Wishlist for Stata 15

Daniel Feenberg

Join Date: Oct 2014

Posts: 328
#16

23 Oct 2015, 09:57

More wishes for Stata 15:

0) Allow -if- and -in- qualifiers to the -append- statement.
1) Add support for varlist and -if- and -in- qualifiers to the -save- statement.
2) Allow user to provide a memory limit for the -merge- statement, so that
-merge- does not have to assume every possible observation will merge,
which may reserve far more memory than is necessary..
3) Speed up -merge- to be similar in speed to -use-.
4) Allow decreasing alphabetic sorts in -sort-.
5) Reading and writing .raw and .dta file from and to a pipe. (This was available
through Stata 12).
6) A traceback (treating .do and .ado files like subroutines) for fatal errors showing
the sequence of calls to the aborting routine (with line numbers).
7) Augment "NNN missing values generated" with the variable name so
that you can readily identify which of a series of assignments had a
problem.

The rationale for these is given at http://www.nber.org/stata/efficient
1 like
Comment
Richard Williams

Join Date: Apr 2014

Posts: 5010
#17

23 Oct 2015, 16:04

4) Allow decreasing alphabetic sorts in -sort-.

Check out -gsort-

-------------------------------------------
Richard Williams, Notre Dame Dept of Sociology
StataNow Version: 19.5 MP (2 processor)
EMAIL: [email protected]
WWW: https://academicweb.nd.edu/~rwilliam/
Comment
Adrian Esterman

Join Date: May 2014

Posts: 3
#18

23 Oct 2015, 17:21

I would love to see a package for predictive modelling similar to Frank Harrell's rms R package
Comment
Megan Dyfvermark

Join Date: Oct 2015

Posts: 2
#19

23 Oct 2015, 21:19

Automatic notifications after pieces of a .do file are done and/or computation done in current window (like the user-created "beep" command), built into Stata preferences under a menu item like alerts and sounds.
Comment
Robert Picard

Join Date: Mar 2014

Posts: 1536
#20

24 Oct 2015, 12:51

It would be nice if the behavior of the Do button in Stata's do-file editor was changed to execute the selected text using the include command instead of the do command.
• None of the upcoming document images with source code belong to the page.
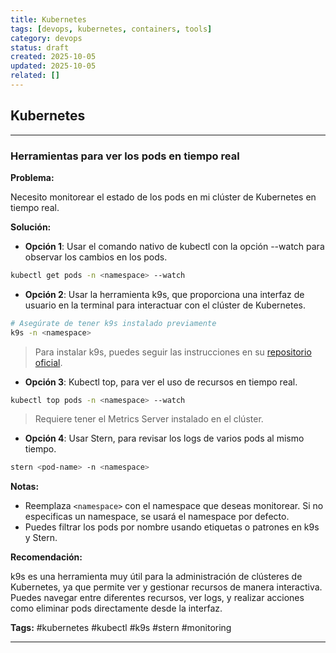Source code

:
 ```yaml
---
title: Kubernetes
tags: [devops, kubernetes, containers, tools]
category: devops
status: draft
created: 2025-10-05
updated: 2025-10-05
related: []
---
```


## Kubernetes

---

### Herramientas para ver los pods en tiempo real

**Problema:**

Necesito monitorear el estado de los pods en mi clúster de Kubernetes en tiempo real.

**Solución:**

- **Opción 1**: Usar el comando nativo de kubectl con la opción --watch para observar los cambios en los pods.

```bash
kubectl get pods -n <namespace> --watch
```

- **Opción 2**: Usar la herramienta k9s, que proporciona una interfaz de usuario en la terminal para interactuar con el clúster de Kubernetes.

```bash
# Asegúrate de tener k9s instalado previamente
k9s -n <namespace>
```

> Para instalar k9s, puedes seguir las instrucciones en su [repositorio oficial](https://github.com/derailed/k9s/releases).

- **Opción 3**: Kubectl top, para ver el uso de recursos en tiempo real.

```bash
kubectl top pods -n <namespace> --watch
```

> Requiere tener el Metrics Server instalado en el clúster.

- **Opción 4**: Usar Stern, para revisar los logs de varios pods al mismo tiempo.

```bash
stern <pod-name> -n <namespace>
```

**Notas:**

- Reemplaza `<namespace>` con el namespace que deseas monitorear. Si no especificas un namespace, se usará el namespace por defecto.
- Puedes filtrar los pods por nombre usando etiquetas o patrones en k9s y Stern.

**Recomendación:**

k9s es una herramienta muy útil para la administración de clústeres de Kubernetes, ya que permite ver y gestionar recursos de manera interactiva. Puedes navegar entre diferentes recursos, ver logs, y realizar acciones como eliminar pods directamente desde la interfaz.

**Tags:** #kubernetes #kubectl #k9s #stern #monitoring

---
Currently, the selected text is copied to a temporary file and the commands are executed using something like:

Code:

do "/var/folders/cp/z8cssshn6935x9p181c71_7m0000gn/T//SD00570.000000"
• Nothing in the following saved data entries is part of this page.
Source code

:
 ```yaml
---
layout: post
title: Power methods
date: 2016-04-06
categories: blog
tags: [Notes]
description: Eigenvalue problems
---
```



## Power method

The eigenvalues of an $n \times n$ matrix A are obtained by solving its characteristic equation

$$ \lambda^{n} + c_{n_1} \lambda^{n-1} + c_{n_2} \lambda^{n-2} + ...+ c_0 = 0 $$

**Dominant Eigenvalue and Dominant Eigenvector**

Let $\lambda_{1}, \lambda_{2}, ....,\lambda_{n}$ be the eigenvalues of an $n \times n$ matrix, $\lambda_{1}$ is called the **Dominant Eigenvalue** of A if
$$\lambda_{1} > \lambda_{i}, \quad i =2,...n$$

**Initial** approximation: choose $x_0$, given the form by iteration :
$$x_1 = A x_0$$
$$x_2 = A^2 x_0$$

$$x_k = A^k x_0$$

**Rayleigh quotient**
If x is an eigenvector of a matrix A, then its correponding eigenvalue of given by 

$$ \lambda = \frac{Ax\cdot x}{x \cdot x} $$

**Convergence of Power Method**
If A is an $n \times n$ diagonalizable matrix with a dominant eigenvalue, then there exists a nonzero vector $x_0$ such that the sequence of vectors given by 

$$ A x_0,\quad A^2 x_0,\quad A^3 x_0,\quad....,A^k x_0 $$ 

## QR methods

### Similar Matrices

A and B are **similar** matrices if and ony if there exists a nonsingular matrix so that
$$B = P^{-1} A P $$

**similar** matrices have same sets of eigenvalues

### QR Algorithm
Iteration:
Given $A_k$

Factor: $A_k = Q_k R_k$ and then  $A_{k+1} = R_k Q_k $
The problem with this approach is that local macros do not survive once the temporary do-file terminates and never make it to the interactive session. By switching to

Code:

include "/var/folders/cp/z8cssshn6935x9p181c71_7m0000gn/T//SD00570.000000"
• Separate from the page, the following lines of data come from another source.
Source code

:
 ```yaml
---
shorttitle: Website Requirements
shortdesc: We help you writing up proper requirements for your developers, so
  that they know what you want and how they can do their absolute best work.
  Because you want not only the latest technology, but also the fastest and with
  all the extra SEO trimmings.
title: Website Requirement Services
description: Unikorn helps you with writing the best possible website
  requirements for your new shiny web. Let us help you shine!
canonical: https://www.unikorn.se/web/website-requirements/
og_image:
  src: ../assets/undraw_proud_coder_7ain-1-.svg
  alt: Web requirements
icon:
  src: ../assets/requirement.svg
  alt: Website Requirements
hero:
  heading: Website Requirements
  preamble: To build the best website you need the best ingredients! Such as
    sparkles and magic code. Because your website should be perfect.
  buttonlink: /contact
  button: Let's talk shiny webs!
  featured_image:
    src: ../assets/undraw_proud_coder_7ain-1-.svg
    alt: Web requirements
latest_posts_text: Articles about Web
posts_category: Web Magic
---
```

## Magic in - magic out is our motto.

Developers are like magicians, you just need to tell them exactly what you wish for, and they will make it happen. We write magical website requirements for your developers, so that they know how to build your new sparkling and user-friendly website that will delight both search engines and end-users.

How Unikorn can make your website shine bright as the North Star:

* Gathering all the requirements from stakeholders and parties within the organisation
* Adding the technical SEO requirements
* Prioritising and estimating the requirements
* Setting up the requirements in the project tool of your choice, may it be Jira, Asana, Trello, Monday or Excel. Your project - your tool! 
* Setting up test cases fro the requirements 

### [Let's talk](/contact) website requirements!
all local macros would be defined in the interactive session. I don't see any downside since people who work this way think that they are running parts of a do-file interactively.
4 likes
Comment
Erika Kociolek

Join Date: Apr 2014

Posts: 83
#21

17 Nov 2015, 17:11

It would be nice to have:
A variable format for percents similar to what is available for commas.

A more straightforward way to add information to graphs that isn't necessarily what is being shown in the graph itself (see this link).

Graphics that are cleaner and a bit more modern-looking.

Outputs that can be easily dropped into Word or other programs without too much formatting.

I agree with Nils Enevoldsen (#14, above) that a feature request forum would be so helpful. There are a lot of good ideas in a lot of different spots, including here, on another Stata 15 thread, and even on the Stata 14 wishlist.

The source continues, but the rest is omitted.